L’uso indebito del marchio e l’aver posto in essere atti di concorrenza sleale con conseguente sviamento della clientela sono ipotesi di illeciti civili di sé diversi in quanto il primo presuppone la prova della esistenza del marchio protetto oltre l’esistenza di atti consistenti nel suo indebito uso, mentre il secondo comporta esclusivamente la prova di atti concretamente idonei allo sviamento della clientela di altrui ditta, che prescindono dall’esistenza di un marchio registrato o di fatto di quest’ultima e dall’uso indebito di esso.
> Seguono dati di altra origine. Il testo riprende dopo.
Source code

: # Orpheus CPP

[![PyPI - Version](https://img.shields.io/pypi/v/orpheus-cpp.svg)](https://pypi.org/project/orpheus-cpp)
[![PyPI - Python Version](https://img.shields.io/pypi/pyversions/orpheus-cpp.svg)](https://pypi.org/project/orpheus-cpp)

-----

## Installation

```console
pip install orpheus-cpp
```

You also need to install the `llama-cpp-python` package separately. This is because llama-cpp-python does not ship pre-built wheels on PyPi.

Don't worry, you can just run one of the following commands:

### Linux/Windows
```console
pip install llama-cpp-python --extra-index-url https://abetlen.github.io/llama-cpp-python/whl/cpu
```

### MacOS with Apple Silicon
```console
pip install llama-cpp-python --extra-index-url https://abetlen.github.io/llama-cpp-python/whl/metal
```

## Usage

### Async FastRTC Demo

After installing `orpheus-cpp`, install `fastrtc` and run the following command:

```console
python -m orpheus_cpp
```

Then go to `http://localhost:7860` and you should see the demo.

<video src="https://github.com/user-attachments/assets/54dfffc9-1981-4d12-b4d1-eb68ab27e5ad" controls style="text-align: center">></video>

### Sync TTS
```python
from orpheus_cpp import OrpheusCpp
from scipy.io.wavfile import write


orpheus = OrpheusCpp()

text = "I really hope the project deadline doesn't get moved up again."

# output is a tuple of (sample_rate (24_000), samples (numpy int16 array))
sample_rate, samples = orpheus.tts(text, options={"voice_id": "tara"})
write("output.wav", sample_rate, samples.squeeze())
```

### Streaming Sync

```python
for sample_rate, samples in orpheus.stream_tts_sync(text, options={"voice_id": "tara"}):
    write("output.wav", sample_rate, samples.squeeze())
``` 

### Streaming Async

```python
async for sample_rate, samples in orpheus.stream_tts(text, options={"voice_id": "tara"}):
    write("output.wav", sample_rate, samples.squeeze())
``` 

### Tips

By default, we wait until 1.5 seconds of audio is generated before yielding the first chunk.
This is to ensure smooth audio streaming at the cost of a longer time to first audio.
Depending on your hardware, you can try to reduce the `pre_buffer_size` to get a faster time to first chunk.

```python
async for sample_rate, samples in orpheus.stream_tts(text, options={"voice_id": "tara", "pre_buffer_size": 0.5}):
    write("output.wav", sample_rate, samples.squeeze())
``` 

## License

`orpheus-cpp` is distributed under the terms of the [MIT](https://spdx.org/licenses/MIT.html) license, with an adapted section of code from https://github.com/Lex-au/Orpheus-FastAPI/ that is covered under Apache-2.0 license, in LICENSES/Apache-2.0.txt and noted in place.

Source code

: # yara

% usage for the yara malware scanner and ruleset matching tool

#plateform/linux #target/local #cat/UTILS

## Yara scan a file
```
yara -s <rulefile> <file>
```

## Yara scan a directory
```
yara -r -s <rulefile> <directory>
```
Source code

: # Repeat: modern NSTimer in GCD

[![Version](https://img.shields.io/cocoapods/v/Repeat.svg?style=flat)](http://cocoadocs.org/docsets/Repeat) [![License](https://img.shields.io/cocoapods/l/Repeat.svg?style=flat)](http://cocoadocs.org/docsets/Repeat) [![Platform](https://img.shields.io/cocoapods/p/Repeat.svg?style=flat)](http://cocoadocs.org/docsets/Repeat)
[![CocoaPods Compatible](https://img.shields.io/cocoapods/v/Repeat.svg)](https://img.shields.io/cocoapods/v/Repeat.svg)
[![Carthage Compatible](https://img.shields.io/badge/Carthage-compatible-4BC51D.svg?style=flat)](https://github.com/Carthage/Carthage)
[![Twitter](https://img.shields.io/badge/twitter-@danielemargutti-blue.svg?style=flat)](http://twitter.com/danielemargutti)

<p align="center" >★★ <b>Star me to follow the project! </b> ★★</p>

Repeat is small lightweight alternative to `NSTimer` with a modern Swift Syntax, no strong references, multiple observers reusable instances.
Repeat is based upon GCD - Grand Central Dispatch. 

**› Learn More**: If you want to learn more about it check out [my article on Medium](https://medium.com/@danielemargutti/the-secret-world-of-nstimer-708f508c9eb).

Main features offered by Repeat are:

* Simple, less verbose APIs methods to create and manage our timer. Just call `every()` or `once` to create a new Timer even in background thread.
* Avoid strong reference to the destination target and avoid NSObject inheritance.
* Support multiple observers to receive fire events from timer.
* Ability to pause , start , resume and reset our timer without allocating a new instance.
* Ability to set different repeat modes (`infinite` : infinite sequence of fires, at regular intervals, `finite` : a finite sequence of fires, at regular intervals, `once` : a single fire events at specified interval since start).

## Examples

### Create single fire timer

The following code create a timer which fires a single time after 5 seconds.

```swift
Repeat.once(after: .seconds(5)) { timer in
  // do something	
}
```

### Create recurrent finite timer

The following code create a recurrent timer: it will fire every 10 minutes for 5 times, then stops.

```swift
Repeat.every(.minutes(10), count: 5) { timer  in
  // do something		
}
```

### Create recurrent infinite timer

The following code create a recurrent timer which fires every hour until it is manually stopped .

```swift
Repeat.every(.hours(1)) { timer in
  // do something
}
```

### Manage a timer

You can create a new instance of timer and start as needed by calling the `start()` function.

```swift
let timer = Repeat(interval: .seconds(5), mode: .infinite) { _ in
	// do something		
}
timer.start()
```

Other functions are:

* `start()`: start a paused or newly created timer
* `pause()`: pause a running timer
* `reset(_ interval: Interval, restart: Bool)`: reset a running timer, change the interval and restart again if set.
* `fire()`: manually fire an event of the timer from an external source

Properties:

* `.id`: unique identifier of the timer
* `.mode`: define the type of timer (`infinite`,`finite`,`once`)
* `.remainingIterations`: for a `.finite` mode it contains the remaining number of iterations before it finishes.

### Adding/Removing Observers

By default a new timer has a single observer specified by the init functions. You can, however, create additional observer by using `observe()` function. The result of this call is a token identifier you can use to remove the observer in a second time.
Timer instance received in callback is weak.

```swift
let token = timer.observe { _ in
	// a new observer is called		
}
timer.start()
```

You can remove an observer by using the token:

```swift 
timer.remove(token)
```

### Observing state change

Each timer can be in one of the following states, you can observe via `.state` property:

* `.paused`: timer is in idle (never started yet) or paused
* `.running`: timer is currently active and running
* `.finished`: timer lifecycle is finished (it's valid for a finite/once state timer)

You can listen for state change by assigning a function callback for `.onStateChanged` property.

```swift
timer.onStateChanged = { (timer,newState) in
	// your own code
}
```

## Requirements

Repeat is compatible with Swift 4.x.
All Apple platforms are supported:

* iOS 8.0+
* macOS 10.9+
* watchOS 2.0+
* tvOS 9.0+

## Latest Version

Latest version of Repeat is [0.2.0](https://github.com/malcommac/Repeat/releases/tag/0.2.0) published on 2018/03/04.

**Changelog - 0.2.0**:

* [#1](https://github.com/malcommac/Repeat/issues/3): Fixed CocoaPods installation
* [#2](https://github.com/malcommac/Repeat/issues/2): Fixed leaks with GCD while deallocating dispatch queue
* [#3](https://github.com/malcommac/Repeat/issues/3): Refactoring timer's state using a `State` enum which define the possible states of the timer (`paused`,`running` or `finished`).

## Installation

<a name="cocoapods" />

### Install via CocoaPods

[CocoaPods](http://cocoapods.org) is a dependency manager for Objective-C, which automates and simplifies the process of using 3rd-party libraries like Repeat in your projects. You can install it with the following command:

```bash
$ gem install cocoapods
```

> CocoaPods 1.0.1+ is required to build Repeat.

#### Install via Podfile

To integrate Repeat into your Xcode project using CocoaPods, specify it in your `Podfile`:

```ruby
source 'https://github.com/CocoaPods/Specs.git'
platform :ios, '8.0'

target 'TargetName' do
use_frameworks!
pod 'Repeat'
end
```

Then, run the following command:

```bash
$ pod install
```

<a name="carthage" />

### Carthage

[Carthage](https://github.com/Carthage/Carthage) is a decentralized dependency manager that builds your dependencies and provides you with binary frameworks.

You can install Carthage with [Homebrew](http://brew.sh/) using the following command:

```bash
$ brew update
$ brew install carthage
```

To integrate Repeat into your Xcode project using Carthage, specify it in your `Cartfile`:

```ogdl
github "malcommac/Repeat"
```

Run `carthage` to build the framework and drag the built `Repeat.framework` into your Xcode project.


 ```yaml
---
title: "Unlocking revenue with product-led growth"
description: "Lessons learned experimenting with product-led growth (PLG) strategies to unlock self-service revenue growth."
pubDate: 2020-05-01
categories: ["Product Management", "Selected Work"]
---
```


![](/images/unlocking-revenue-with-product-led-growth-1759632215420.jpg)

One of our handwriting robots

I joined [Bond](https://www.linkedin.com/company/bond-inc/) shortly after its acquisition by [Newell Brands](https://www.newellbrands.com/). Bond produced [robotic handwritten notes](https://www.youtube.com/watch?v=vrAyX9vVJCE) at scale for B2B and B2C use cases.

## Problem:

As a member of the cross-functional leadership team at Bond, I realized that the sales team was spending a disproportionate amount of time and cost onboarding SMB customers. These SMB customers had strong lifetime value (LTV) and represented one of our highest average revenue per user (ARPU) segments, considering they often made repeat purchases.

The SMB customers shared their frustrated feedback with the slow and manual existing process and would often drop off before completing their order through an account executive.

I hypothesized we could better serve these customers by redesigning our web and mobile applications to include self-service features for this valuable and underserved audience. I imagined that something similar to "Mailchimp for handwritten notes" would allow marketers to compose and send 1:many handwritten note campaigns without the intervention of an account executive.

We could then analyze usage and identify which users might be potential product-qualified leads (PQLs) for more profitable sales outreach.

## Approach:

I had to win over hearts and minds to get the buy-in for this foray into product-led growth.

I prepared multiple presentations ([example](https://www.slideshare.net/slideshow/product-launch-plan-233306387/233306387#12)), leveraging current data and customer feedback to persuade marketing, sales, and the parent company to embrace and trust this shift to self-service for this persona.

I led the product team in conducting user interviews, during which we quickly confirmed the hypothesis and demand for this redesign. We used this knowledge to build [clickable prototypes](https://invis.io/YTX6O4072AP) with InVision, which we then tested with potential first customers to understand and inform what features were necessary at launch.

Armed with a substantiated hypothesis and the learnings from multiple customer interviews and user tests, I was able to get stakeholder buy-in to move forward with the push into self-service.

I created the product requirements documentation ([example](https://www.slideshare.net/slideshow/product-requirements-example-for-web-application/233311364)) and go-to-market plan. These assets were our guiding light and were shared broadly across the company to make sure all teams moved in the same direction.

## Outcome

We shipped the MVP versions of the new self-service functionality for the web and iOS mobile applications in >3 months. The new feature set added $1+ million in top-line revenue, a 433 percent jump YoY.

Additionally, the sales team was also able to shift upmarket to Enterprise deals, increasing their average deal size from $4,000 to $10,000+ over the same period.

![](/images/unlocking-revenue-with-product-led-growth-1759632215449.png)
La molteplicità di elementi che integrano la tutela del marchio di fatto deve essere oggetto di prova da parte di colui che invoca la tutela. Questi in particolare dovrà, dunque, fornire la prova in primo luogo dell’uso del segno e la conseguente notorietà qualificata, il relativo riferimento merceologico e l’estensione della ambito territoriale: ciò anche attraverso una serie di indici quali ad esempio la rilevanza quantitativa del prodotto o del servizio, la durata di questa presenza, il suo ambito territoriale, la pubblicità cui il prodotto o il servizio siano stati fatti oggetto, il tutto parametrato alla originaria forza o debolezza del segno.

18 Dicembre 2019

Registrazione in malafede del patronimico noto per la produzione di vino Valpolicella

La Corte di Giustizia ha affermato che la registrazione di un marchio può dirsi in malafede quando, al momento del deposito della domanda di registrazione, il richiedente mira ad impedire la attività di impresa dei concorrenti, piuttosto che a proteggere la propria attività, ovvero intende trarre vantaggi ingiustificati, appropriandosi di segni attrattivi già presenti sul mercato. La conoscenza da parte del richiedente della esistenza di segni altrui nel mercato non è sufficiente, di per sé, ad integrare la prova della malafede, essendo necessario invece dimostrare che l’intenzione del richiedente la registrazione è specificamente fraudolenta, perché volta, ad esempio, ad impedire ad un terzo di commercializzare un prodotto con quel segno. Ovviamente della intenzione fraudolenta, elemento immateriale, intimo e soggettivo, non può fornirsi prova diretta, e la sua dimostrazione deve necessariamente trarsi da circostanze oggettive e note, che tramite un ragionamento presuntivo consentito dagli artt.2727 ss c.c. conducano a ricostruire le intenzioni di chi agisce. La Corte di Giustizia ha indicato, come esempi in cui le circostanze oggettive sono indizianti della malafede, il caso di chi registri un marchio, senza poi utilizzarlo, (il che evidenzia la intenzione impeditiva) ovvero ancora il caso di chi registri un marchio particolarmente noto ed attrattivo, (il che evidenzia la intenzione di appropriazione).

11 Dicembre 2019

Accertamento della contraffazione e sussistenza dei requisiti per la tutela di un segno come marchio di fatto

La genesi di un marchio di fatto non si ricollega automaticamente all’uso, pur protratto ed esclusivo, del segno, ma richiede la prova che tale uso gli abbia attribuito “notorietà”, ossia abbia determinato il diffuso radicamento della forza distintiva del segno nella percezione dei consumatori. Pertanto, l’intensità dell’uso del segno e, conseguentemente, la sua notorietà rappresentano le condizioni primarie e necessarie ai fini del suo riconoscimento e della sua tutela industrialistica come marchio di fatto. L’uso del marchio, per conferirgli la necessaria notorietà, deve essere, quindi, intenzionale e continuo, non precario né sperimentale, occasionale o casuale, e deve assicurare la conoscenza effettiva e diffusa del prodotto contraddistinto.